What you have to do: Type out all the records word for word. Any pictures are to be left out.

*** Opening of Input data ***

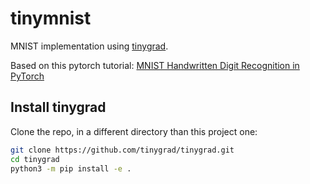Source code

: # tinymnist

MNIST implementation using [tinygrad](https://github.com/tinygrad/tinygrad).

Based on this pytorch tutorial: [MNIST Handwritten Digit Recognition in PyTorch](https://nextjournal.com/gkoehler/pytorch-mnist)

## Install tinygrad

Clone the repo, in a different directory than this project one:
```bash
git clone https://github.com/tinygrad/tinygrad.git
cd tinygrad
python3 -m pip install -e .
```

*** Close of Input data ***

Answer to this exercise:
Source code

: # tinymnist

MNIST implementation using [tinygrad](https://github.com/tinygrad/tinygrad).

Based on this pytorch tutorial: [MNIST Handwritten Digit Recognition in PyTorch](https://nextjournal.com/gkoehler/pytorch-mnist)

## Install tinygrad

Clone the repo, in a different directory than this project one:
```bash
git clone https://github.com/tinygrad/tinygrad.git
cd tinygrad
python3 -m pip install -e .
```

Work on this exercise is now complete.